KMA outsider Nam Yeong-shin selected as Army chief of staff
Published: 21 Sep. 2020, 16:45
Updated: 21 Sep. 2020, 18:49
Four-star General Nam Yeong-shin was nominated as Korea’s Army chief of staff Monday, making him the first commander of the country’s land forces in a half-century not to have been trained at the influential Korea Military Academy (KMA).
Nam, 58, will also be the first Army chief of staff from the Reserve Officers’ Training Corps (ROTC), according to the Ministry of National Defense on Monday, which said it made the selection based solely on merit and character rather than background and schooling.
Since its foundation in 1948, the Korean Army has never been led by an ROTC figure. For 51 years since 1969, the position has been filled by generals from the powerful KMA, whose members effectively ruled the country through military juntas headed by generals-turned-Presidents Park Chung Hee and Chun Doo Hwan.
Nam’s nomination is part of a recent major reshuffle of Korea’s top brass, which has so far been nothing short of radical in terms of the number of conventions it's broken.
Incumbent President Moon Jae-in, who was part of a massive civic movement that prompted military rulers to devolve power to civilian hands in 1987, swore early in his term to break down entrenched military traditions that have buttressed the KMA’s continued dominance.

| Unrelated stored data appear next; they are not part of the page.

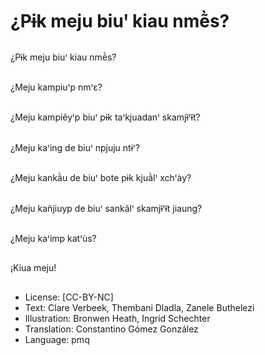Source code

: # ¿Pɨk meju biuꞌ kiau nmẽ̀s?

##
¿Pɨk meju biuꞌ kiau nmẽ̀s?

##
¿Meju kampiuꞌp nmꞌɛ?

##
¿Meju kampiẽyꞌp biuꞌ pɨk taꞌkjuadanꞌ skamjɨ̃ꞌɨ̃t?

##
¿Meju kaꞌing de biuꞌ npjuju ntɨꞌ?

##
¿Meju kankã̀u de biuꞌ bote pɨk kjuã̀lꞌ xchꞌày?

##
¿Meju kañjiuyp de biuꞌ sankãlꞌ skamjɨ̃ꞌɨ̃t jiaung?

##
¿Meju kaꞌimp katꞌùs?

##
¡Kiua meju!

##
* License: [CC-BY-NC]
* Text: Clare Verbeek, Thembani Dladla, Zanele Buthelezi
* Illustration: Bronwen Heath, Ingrid Schechter
* Translation: Constantino Gómez González
* Language: pmq

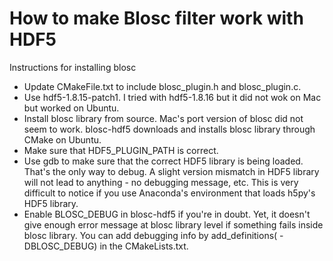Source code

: # How to make Blosc filter work with HDF5
 

Instructions for installing blosc 

* Update CMakeFile.txt to include blosc_plugin.h and blosc_plugin.c. 
* Use hdf5-1.8.15-patch1. I tried with hdf5-1.8.16 but it did not wok on Mac but worked on Ubuntu.
* Install blosc library from source. Mac's port version of blosc did not seem to work. blosc-hdf5 downloads and installs blosc library through CMake on Ubuntu. 
* Make sure that HDF5_PLUGIN_PATH is correct. 
* Use gdb to make sure that the correct HDF5 library is being loaded. That's the only way to debug. A slight version mismatch in HDF5 library will not lead to anything - no debugging message, etc. This is very difficult to notice if you use Anaconda's environment that loads h5py's HDF5 library. 
* Enable BLOSC_DEBUG in blosc-hdf5 if you're in doubt. Yet, it doesn't give enough error message at blosc library level if something fails inside blosc library.  You can add debugging info by add_definitions( -DBLOSC_DEBUG) in the CMakeLists.txt.
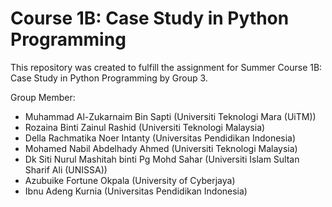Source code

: # Course 1B: Case Study in Python Programming
This repository was created to fulfill the assignment for Summer Course 1B: Case Study in Python Programming by Group 3.

Group Member: 
- Muhammad Al-Zukarnaim Bin Sapti (Universiti Teknologi Mara (UiTM))
- Rozaina Binti Zainul Rashid (Universiti Teknologi Malaysia)
- Della Rachmatika Noer Intanty (Universitas Pendidikan Indonesia)
- Mohamed Nabil Abdelhady Ahmed (Universiti Teknologi Malaysia)
- Dk Siti Nurul Mashitah binti Pg Mohd Sahar (Universiti Islam Sultan Sharif Ali (UNISSA))
- Azubuike Fortune Okpala (University of Cyberjaya)
- Ibnu Adeng Kurnia (Universitas Pendidikan Indonesia)
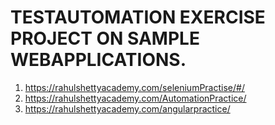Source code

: # TESTAUTOMATION EXERCISE PROJECT ON SAMPLE WEBAPPLICATIONS.
1. https://rahulshettyacademy.com/seleniumPractise/#/
2. https://rahulshettyacademy.com/AutomationPractice/
3. https://rahulshettyacademy.com/angularpractice/
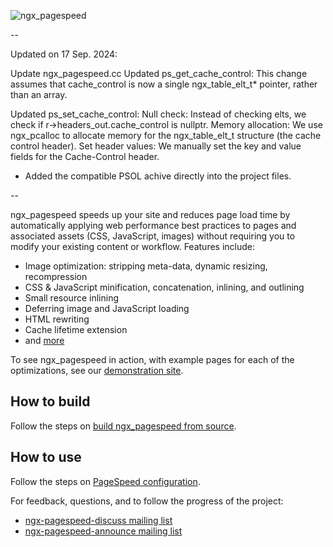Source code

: ![ngx_pagespeed](https://user-images.githubusercontent.com/6751650/73116078-338a9180-3f0f-11ea-8fdf-8c99cb4bec7f.png)

--

Updated on 17 Sep. 2024:

Update ngx_pagespeed.cc
Updated ps_get_cache_control: 
This change assumes that cache_control is now a single ngx_table_elt_t* pointer, rather than an array.

Updated ps_set_cache_control: 
Null check: Instead of checking elts, we check if r->headers_out.cache_control is nullptr.
Memory allocation: We use ngx_pcalloc to allocate memory for the ngx_table_elt_t structure (the cache control header).
Set header values: We manually set the key and value fields for the Cache-Control header.

+ Added the compatible PSOL achive directly into the project files.

--

ngx_pagespeed speeds up your site and reduces page load time by automatically
applying web performance best practices to pages and associated assets (CSS,
JavaScript, images) without requiring you to modify your existing content or
workflow. Features include:

- Image optimization: stripping meta-data, dynamic resizing, recompression
- CSS & JavaScript minification, concatenation, inlining, and outlining
- Small resource inlining
- Deferring image and JavaScript loading
- HTML rewriting
- Cache lifetime extension
- and
  [more](https://developers.google.com/speed/docs/mod_pagespeed/config_filters)

To see ngx_pagespeed in action, with example pages for each of the
optimizations, see our <a href="http://ngxpagespeed.com">demonstration site</a>.

## How to build

Follow the steps on <a
href="https://developers.google.com/speed/pagespeed/module/build_ngx_pagespeed_from_source">build
ngx_pagespeed from source</a>.

## How to use

Follow the steps on <a
href="https://developers.google.com/speed/pagespeed/module/configuration">PageSpeed
configuration</a>.

For feedback, questions, and to follow
the progress of the project:

- [ngx-pagespeed-discuss mailing
  list](https://groups.google.com/forum/#!forum/ngx-pagespeed-discuss)
- [ngx-pagespeed-announce mailing
  list](https://groups.google.com/forum/#!forum/ngx-pagespeed-announce)
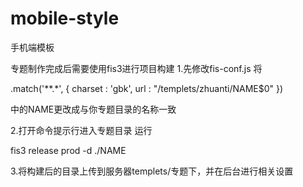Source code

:# mobile-style
手机端模板

专题制作完成后需要使用fis3进行项目构建
1.先修改fis-conf.js 将

.match('**.*', {
        charset : 'gbk',
        url : "/templets/zhuanti/NAME$0"
    })
    
中的NAME更改成与你专题目录的名称一致

2.打开命令提示行进入专题目录 运行

fis3 release prod -d ./NAME

3.将构建后的目录上传到服务器templets/专题下，并在后台进行相关设置
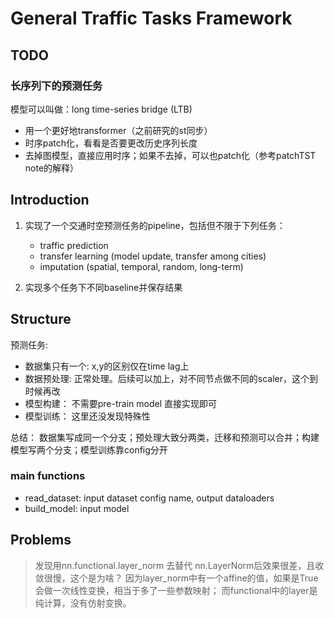 # General Traffic Tasks Framework

## TODO
### 长序列下的预测任务
模型可以叫做：long time-series bridge (LTB)
* 用一个更好地transformer（之前研究的st同步）
* 时序patch化，看看是否要更改历史序列长度
* 去掉图模型，直接应用时序；如果不去掉，可以也patch化（参考patchTST note的解释）

## Introduction
1. 实现了一个交通时空预测任务的pipeline，包括但不限于下列任务：
    * traffic prediction
    * transfer learning (model update, transfer among cities)
    * imputation (spatial, temporal, random, long-term)

2. 实现多个任务下不同baseline并保存结果

## Structure
预测任务:
* 数据集只有一个: x,y的区别仅在time lag上
* 数据预处理: 正常处理。后续可以加上，对不同节点做不同的scaler，这个到时候再改
* 模型构建： 不需要pre-train model 直接实现即可
* 模型训练： 这里还没发现特殊性

总结：
数据集写成同一个分支；预处理大致分两类，迁移和预测可以合并；构建模型写两个分支；模型训练靠config分开

### main functions
* read_dataset: input dataset config name, output dataloaders
* build_model: input model

## Problems
> 发现用nn.functional.layer_norm 去替代 nn.LayerNorm后效果很差，且收敛很慢，这个是为啥？
因为layer_norm中有一个affine的值，如果是True会做一次线性变换，相当于多了一些参数映射；
而functional中的layer是纯计算，没有仿射变换。
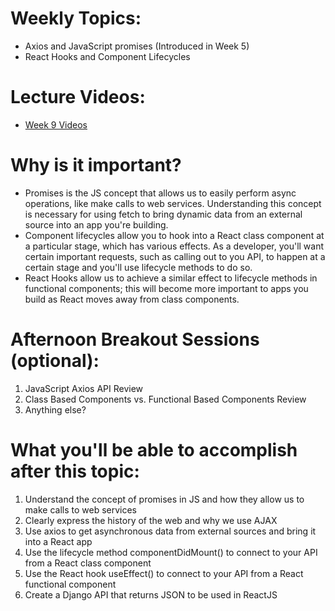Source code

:# Weekly Topics:
- Axios and JavaScript promises (Introduced in Week 5)
- React Hooks and Component Lifecycles

# Lecture Videos:
- [Week 9 Videos](https://www.youtube.com/watch?v=ncIbjV3INZE&list=PLu0CiQ7bzwESS9BU10Ut5r2MprRmrDbsk)

# Why is it important?
- Promises is the JS concept that allows us to easily perform async operations, like make calls to web services. Understanding this concept is necessary for using fetch to bring dynamic data from an external source into an app you're building.
- Component lifecycles allow you to hook into a React class component at a particular stage, which has various effects. As a developer, you'll want certain important requests, such as calling out to you API, to happen at a certain stage and you'll use lifecycle methods to do so.
- React Hooks allow us to achieve a similar effect to lifecycle methods in functional components; this will become more important to apps you build as React moves away from class components.

# Afternoon Breakout Sessions (optional):
1. JavaScript Axios API Review
2. Class Based Components vs. Functional Based Components Review
3. Anything else?

# What you'll be able to accomplish after this topic:
1. Understand the concept of promises in JS and how they allow us to make calls to web services
2. Clearly express the history of the web and why we use AJAX
3. Use axios to get asynchronous data from external sources and bring it into a React app
4. Use the lifecycle method componentDidMount() to connect to your API from a React class component
5. Use the React hook useEffect() to connect to your API from a React functional component
6. Create a Django API that returns JSON to be used in ReactJS
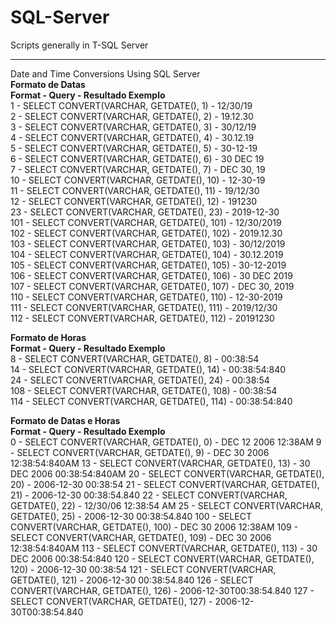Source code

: # SQL-Server
Scripts generally in T-SQL Server

___

Date and Time Conversions Using SQL Server <br />
**Formato de Datas** <br />
**Format - Query                                    - Resultado Exemplo** <br />
  1	     - SELECT CONVERT(VARCHAR, GETDATE(), 1)	  - 12/30/19 <br />
  2	     - SELECT CONVERT(VARCHAR, GETDATE(), 2)	  - 19.12.30 <br />
  3	     - SELECT CONVERT(VARCHAR, GETDATE(), 3)	  - 30/12/19 <br />
  4	     - SELECT CONVERT(VARCHAR, GETDATE(), 4)	  - 30.12.19 <br />
  5	     - SELECT CONVERT(VARCHAR, GETDATE(), 5)	  - 30-12-19 <br />
  6	     - SELECT CONVERT(VARCHAR, GETDATE(), 6)	  - 30 DEC 19 <br />
  7	     - SELECT CONVERT(VARCHAR, GETDATE(), 7)	  - DEC 30, 19 <br />
  10	   - SELECT CONVERT(VARCHAR, GETDATE(), 10)	  - 12-30-19 <br />
  11	   - SELECT CONVERT(VARCHAR, GETDATE(), 11)	  - 19/12/30 <br />
  12	   - SELECT CONVERT(VARCHAR, GETDATE(), 12)	  - 191230 <br />
  23	   - SELECT CONVERT(VARCHAR, GETDATE(), 23)	  - 2019-12-30 <br />
  101    - SELECT CONVERT(VARCHAR, GETDATE(), 101)	- 12/30/2019 <br />
  102    - SELECT CONVERT(VARCHAR, GETDATE(), 102)	- 2019.12.30 <br />
  103    - SELECT CONVERT(VARCHAR, GETDATE(), 103)	- 30/12/2019 <br />
  104    - SELECT CONVERT(VARCHAR, GETDATE(), 104)	- 30.12.2019 <br />
  105    - SELECT CONVERT(VARCHAR, GETDATE(), 105)	- 30-12-2019 <br />
  106    - SELECT CONVERT(VARCHAR, GETDATE(), 106)	- 30 DEC 2019 <br />
  107    - SELECT CONVERT(VARCHAR, GETDATE(), 107)	- DEC 30, 2019 <br />
  110    - SELECT CONVERT(VARCHAR, GETDATE(), 110)	- 12-30-2019 <br />
  111    - SELECT CONVERT(VARCHAR, GETDATE(), 111)	- 2019/12/30 <br />
  112    - SELECT CONVERT(VARCHAR, GETDATE(), 112)	- 20191230 <br />



**Formato de Horas** <br />
**Format - Query                                    - Resultado Exemplo** <br />
8	  - SELECT CONVERT(VARCHAR, GETDATE(), 8)         - 00:38:54 <br />
14	- SELECT CONVERT(VARCHAR, GETDATE(), 14)        - 00:38:54:840 <br />
24	- SELECT CONVERT(VARCHAR, GETDATE(), 24)        - 00:38:54 <br />
108 - SELECT CONVERT(VARCHAR, GETDATE(), 108)       - 00:38:54 <br />
114 - SELECT CONVERT(VARCHAR, GETDATE(), 114)       - 00:38:54:840 <br />

**Formato de Datas e Horas** <br />
**Format - Query                                    - Resultado Exemplo** <br />
0	   - SELECT CONVERT(VARCHAR, GETDATE(), 0)        - DEC 12 2006 12:38AM
9	   - SELECT CONVERT(VARCHAR, GETDATE(), 9)        - DEC 30 2006 12:38:54:840AM
13	 - SELECT CONVERT(VARCHAR, GETDATE(), 13)       - 30 DEC 2006 00:38:54:840AM
20	 - SELECT CONVERT(VARCHAR, GETDATE(), 20)	      - 2006-12-30 00:38:54
21	 - SELECT CONVERT(VARCHAR, GETDATE(), 21)	      - 2006-12-30 00:38:54.840
22	 - SELECT CONVERT(VARCHAR, GETDATE(), 22)	      - 12/30/06 12:38:54 AM
25	 - SELECT CONVERT(VARCHAR, GETDATE(), 25)	      - 2006-12-30 00:38:54.840
100  - SELECT CONVERT(VARCHAR, GETDATE(), 100)      - DEC 30 2006 12:38AM
109  - SELECT CONVERT(VARCHAR, GETDATE(), 109)      - DEC 30 2006 12:38:54:840AM
113  - SELECT CONVERT(VARCHAR, GETDATE(), 113)      - 30 DEC 2006 00:38:54:840
120  - SELECT CONVERT(VARCHAR, GETDATE(), 120)      - 2006-12-30 00:38:54
121  - SELECT CONVERT(VARCHAR, GETDATE(), 121)      - 2006-12-30 00:38:54.840
126  - SELECT CONVERT(VARCHAR, GETDATE(), 126)      - 2006-12-30T00:38:54.840
127  - SELECT CONVERT(VARCHAR, GETDATE(), 127)      - 2006-12-30T00:38:54.840
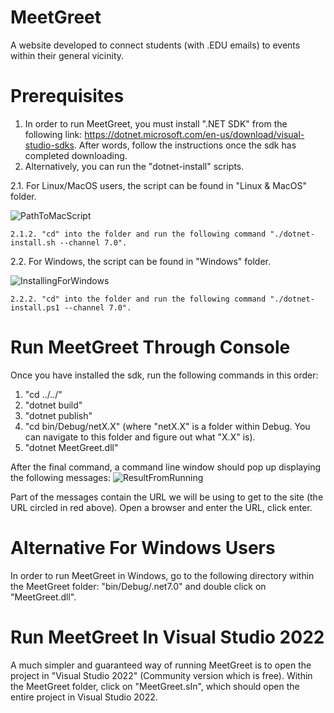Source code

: # MeetGreet
A website developed to connect students (with .EDU emails) to events within their general vicinity.


# Prerequisites
1. In order to run MeetGreet, you must install ".NET SDK" from the following link: https://dotnet.microsoft.com/en-us/download/visual-studio-sdks. After words, follow the instructions once the sdk has completed downloading.
2. Alternatively, you can run the "dotnet-install" scripts.
  
  2.1. For Linux/MacOS users, the script can be found in "Linux & MacOS" folder.
  
  ![PathToMacScript](https://user-images.githubusercontent.com/75864631/228932990-61c6570a-dc63-41c2-8de2-d24392199139.PNG)
    
    2.1.2. "cd" into the folder and run the following command "./dotnet-install.sh --channel 7.0".
  2.2. For Windows, the script can be found in "Windows" folder.
  
  ![InstallingForWindows](https://user-images.githubusercontent.com/75864631/228933426-ca124230-5ce2-4180-b232-86e9a2685886.PNG)
    
    2.2.2. "cd" into the folder and run the following command "./dotnet-install.ps1 --channel 7.0".

# Run MeetGreet Through Console
Once you have installed the sdk, run the following commands in this order:
   1. "cd ../../"
   2. "dotnet build"
   4. "dotnet publish"
   5. "cd bin/Debug/netX.X" (where "netX.X" is a folder within Debug. You can navigate to this folder and figure out what "X.X" is).
   6. "dotnet MeetGreet.dll"

After the final command, a command line window should pop up displaying the following messages:
![ResultFromRunning](https://user-images.githubusercontent.com/75864631/228938385-768fc981-1500-4437-a990-1c1e98323aff.PNG)

Part of the messages contain the URL we will be using to get to the site (the URL circled in red above).
Open a browser and enter the URL, click enter.

# Alternative For Windows Users
In order to run MeetGreet in Windows, go to the following directory within the MeetGreet folder: "bin/Debug/.net7.0" and double click on "MeetGreet.dll".

# Run MeetGreet In Visual Studio 2022
A much simpler and guaranteed way of running MeetGreet is to open the project in "Visual Studio 2022" (Community version which is free). Within the MeetGreet folder, click on "MeetGreet.sIn", which should open the entire project in Visual Studio 2022.
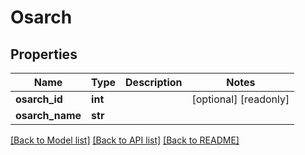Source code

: # Osarch

## Properties
Name | Type | Description | Notes
------------ | ------------- | ------------- | -------------
**osarch_id** | **int** |  | [optional] [readonly] 
**osarch_name** | **str** |  | 

[[Back to Model list]](../README.md#documentation-for-models) [[Back to API list]](../README.md#documentation-for-api-endpoints) [[Back to README]](../README.md)


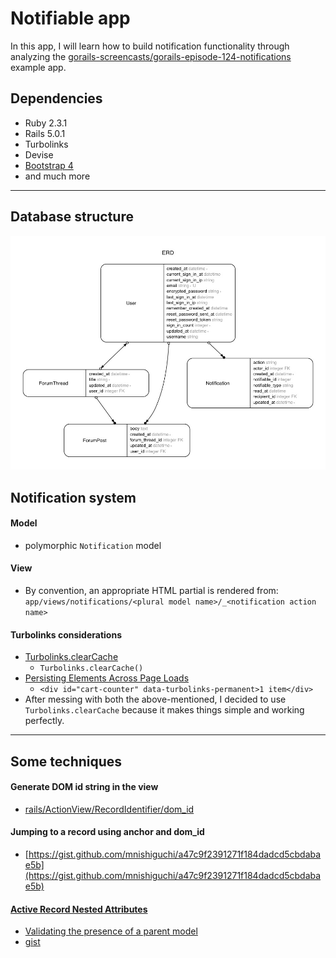 # Notifiable app

In this app, I will learn how to build notification functionality through analyzing the
[gorails-screencasts/gorails-episode-124-notifications](https://github.com/gorails-screencasts/gorails-episode-124-notifications) example app.

## Dependencies
- Ruby 2.3.1
- Rails 5.0.1
- Turbolinks
- Devise
- [Bootstrap 4](https://v4-alpha.getbootstrap.com/getting-started/introduction/)
- and much more

---

## Database structure

![](erd/erd.jpg)

## Notification system

#### Model
- polymorphic `Notification` model

#### View
- By convention, an appropriate HTML partial is rendered from: `app/views/notifications/<plural model name>/_<notification action name>`

#### Turbolinks considerations
- [Turbolinks.clearCache](https://github.com/turbolinks/turbolinks#turbolinksclearcache)
  + `Turbolinks.clearCache()`
- [Persisting Elements Across Page Loads](https://github.com/turbolinks/turbolinks#persisting-elements-across-page-loads)
  + `<div id="cart-counter" data-turbolinks-permanent>1 item</div>`
- After messing with both the above-mentioned, I decided to use `Turbolinks.clearCache` because
it makes things simple and working perfectly. 

---

## Some techniques

#### Generate DOM id string in the view
- [rails/ActionView/RecordIdentifier/dom_id](http://apidock.com/rails/ActionView/RecordIdentifier/dom_id)

#### Jumping to a record using anchor and dom_id
- [https://gist.github.com/mnishiguchi/a47c9f2391271f184dadcd5cbdabae5b](https://gist.github.com/mnishiguchi/a47c9f2391271f184dadcd5cbdabae5b)

#### [Active Record Nested Attributes](http://api.rubyonrails.org/classes/ActiveRecord/NestedAttributes/ClassMethods.html)
- [Validating the presence of a parent model](http://api.rubyonrails.org/classes/ActiveRecord/NestedAttributes/ClassMethods.html#module-ActiveRecord::NestedAttributes::ClassMethods-label-Validating+the+presence+of+a+parent+model)
- [gist](https://gist.github.com/mnishiguchi/1206840d369056a3075421005d6f8dc4)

It was in such a context that Moon pushed through the appointments of Song Young-moo and Jeong Kyeong-doo, who headed the Navy and Air Force, respectively, as his administration’s first and second defense ministers.
Moon’s choice for Jeong’s successor, Gen. Suh Wook, earlier this month was ostensibly a conventional one, given Suh’s background as Army chief of staff and a KMA graduate.
But the president also appointed Air Force Chief of Staff Won In-choul, who belongs to a graduating class a year ahead of Suh, as chairman of the Joint Chiefs of Staff (JCS).
It is rare in the Korean military that a figure from a junior class is appointed above an older officer, and the move was interpreted as the Blue House’s attempt to check the KMA's influence over the armed forces.
The intent has been made even more clearer with Nam’s nomination, given that the general became an officer the same year as Suh did.
Nam’s military career also testifies to why he has been chosen to head the Army in spite of the controversy his selection may generate among his KMA-trained subordinates.
Before he was appointed head of the Army’s Ground Operations Command in April 2019, Nam oversaw a major overhaul of the military’s counterintelligence arm, the Defense Security Command, after it was implicated in a plot to wrest power from civilian hands if former President Park Geun-hye had not been removed from office in 2017.
Nam has been credited with leading the transition and reform smoothly as the first commander of the newly formed Defense Security Support Command.